While there is a risk to viewing a solar eclipse with the unprotected eye, there are some wonderful, low-cost glasses and hand held viewers that provide full protection for the eyes. This allows everyone, including small children, to be able to see the eclipse with their parent’s supervision using some simple guidelines for eclipse safety.

Enjoy the Eclipse

While impressing on children, even small children, the importance of not looking at the sun without the glasses on, it is also important not to become over reactive about eclipse safety. With the solar eclipse glasses and children kept near to parents in the minutes leading up to and during the eclipse, it is easy to both enjoy these amazing and relatively rare events as well as help to stimulate your child’s natural curiosity about the world around them.

Have Glasses on Hand

There are two commercially available options for eclipse safety. One is the eclipse glasses, which are very similar to 3D glasses you may have used at the theater to see a movie. These are not expensive, under a dollar each, but in most cases they are sold in lots of 25 glasses and up.

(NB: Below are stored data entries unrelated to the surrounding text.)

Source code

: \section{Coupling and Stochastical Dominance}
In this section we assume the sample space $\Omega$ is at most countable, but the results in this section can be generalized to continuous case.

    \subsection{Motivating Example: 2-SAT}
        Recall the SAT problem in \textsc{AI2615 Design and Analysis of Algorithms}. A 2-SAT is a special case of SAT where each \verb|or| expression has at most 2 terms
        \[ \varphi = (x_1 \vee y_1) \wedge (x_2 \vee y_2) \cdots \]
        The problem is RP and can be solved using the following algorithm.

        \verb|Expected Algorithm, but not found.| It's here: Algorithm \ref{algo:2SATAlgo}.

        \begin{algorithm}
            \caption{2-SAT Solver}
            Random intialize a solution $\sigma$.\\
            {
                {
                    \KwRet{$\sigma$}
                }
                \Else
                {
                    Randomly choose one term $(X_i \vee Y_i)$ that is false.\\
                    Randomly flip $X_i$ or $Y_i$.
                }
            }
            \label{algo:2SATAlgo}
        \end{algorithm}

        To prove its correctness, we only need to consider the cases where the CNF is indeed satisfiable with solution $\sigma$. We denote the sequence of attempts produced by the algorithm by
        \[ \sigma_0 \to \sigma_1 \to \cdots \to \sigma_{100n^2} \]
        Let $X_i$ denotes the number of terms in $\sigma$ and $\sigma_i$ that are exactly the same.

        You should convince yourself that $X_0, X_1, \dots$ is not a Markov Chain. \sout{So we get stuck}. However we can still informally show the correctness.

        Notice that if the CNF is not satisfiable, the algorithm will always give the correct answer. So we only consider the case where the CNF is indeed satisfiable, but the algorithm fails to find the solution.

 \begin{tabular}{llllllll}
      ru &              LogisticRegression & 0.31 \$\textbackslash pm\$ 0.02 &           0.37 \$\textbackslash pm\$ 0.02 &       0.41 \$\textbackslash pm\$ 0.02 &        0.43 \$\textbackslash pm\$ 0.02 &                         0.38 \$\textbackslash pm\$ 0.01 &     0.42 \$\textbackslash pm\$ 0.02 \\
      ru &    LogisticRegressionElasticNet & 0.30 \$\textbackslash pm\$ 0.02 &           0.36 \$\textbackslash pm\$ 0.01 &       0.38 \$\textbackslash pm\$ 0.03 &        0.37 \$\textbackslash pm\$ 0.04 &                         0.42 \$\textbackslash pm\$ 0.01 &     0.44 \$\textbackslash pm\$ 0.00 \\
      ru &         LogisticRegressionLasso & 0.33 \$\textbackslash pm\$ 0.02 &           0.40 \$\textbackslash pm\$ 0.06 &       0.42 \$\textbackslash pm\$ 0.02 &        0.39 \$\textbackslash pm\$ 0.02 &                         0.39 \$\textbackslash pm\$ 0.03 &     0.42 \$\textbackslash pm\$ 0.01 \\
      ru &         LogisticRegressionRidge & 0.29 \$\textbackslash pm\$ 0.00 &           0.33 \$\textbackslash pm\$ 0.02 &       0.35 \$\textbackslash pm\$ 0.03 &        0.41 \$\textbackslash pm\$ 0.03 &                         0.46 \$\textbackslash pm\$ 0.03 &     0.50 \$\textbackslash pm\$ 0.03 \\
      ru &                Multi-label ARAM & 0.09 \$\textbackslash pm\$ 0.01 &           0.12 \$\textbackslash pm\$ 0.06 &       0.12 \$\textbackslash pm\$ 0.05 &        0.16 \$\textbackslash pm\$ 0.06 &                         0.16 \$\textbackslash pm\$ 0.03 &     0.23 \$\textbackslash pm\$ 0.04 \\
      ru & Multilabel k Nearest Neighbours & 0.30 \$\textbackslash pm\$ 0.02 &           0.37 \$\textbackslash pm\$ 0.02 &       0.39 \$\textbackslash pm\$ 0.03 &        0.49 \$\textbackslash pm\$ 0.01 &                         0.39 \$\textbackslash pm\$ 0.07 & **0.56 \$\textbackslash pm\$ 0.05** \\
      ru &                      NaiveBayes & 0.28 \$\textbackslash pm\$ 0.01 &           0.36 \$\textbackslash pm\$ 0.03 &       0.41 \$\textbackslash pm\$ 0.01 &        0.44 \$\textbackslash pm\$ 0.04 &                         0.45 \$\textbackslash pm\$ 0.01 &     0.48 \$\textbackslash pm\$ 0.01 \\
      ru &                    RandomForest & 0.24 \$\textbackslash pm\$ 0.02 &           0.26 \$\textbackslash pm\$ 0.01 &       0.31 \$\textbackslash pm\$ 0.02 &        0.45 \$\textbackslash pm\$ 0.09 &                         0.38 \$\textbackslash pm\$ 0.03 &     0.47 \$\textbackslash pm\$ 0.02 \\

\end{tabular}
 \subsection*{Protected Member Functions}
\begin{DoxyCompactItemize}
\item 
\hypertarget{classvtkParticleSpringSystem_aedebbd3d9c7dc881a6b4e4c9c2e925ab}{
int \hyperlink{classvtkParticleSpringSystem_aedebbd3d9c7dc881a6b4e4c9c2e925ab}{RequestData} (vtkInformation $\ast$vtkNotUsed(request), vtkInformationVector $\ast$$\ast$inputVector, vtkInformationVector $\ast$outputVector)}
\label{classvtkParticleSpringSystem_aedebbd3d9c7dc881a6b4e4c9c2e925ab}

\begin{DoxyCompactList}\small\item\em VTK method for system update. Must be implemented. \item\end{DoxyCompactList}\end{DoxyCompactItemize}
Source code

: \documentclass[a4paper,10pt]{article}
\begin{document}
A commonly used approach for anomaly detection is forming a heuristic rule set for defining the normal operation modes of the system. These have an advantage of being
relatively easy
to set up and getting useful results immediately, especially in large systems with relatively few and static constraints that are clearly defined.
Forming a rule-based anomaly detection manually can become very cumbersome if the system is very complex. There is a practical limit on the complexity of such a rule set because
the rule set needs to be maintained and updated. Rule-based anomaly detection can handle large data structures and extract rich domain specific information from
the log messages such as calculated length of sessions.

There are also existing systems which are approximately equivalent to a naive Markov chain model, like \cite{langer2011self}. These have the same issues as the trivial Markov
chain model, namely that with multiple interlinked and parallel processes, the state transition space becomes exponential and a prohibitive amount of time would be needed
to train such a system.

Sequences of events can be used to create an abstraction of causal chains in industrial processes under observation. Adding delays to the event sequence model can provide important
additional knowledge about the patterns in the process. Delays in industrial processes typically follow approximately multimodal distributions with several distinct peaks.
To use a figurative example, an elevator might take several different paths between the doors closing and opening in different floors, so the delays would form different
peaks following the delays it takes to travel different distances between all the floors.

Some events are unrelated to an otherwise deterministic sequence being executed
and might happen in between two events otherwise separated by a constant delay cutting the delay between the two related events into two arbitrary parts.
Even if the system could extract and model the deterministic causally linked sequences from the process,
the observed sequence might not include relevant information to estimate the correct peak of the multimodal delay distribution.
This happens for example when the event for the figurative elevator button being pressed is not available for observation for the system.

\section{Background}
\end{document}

You may want to talk to your neighbors, or even to your local school. They may be interested in buying glasses for the kids, or perhaps a family could donate a class set and keep a few for their smaller children who may not be in school in 2017.

The second option is a hand held viewer. For smaller children, this can be more challenging to manage, and it may be more likely for the kids to lower their hand and the viewer, especially during the time where the moon is blocking out the sun, which is a critical time for eclipse safety. The other time is when the moon is moving away from the sun.

For younger children, the glasses make it easy for eclipse safety as parents can quickly see if the glasses are in place throughout the eclipse. Remember, this is just seconds to minutes depending on where you are in the country.

It is a good idea to let kids have time to wear the glasses before the day of the eclipse. Mom and Dad can model eclipse safety and talk to children in non-threatening or frightening ways about how the bright light from the sun can be dangerous, but not if the glasses are kept in place.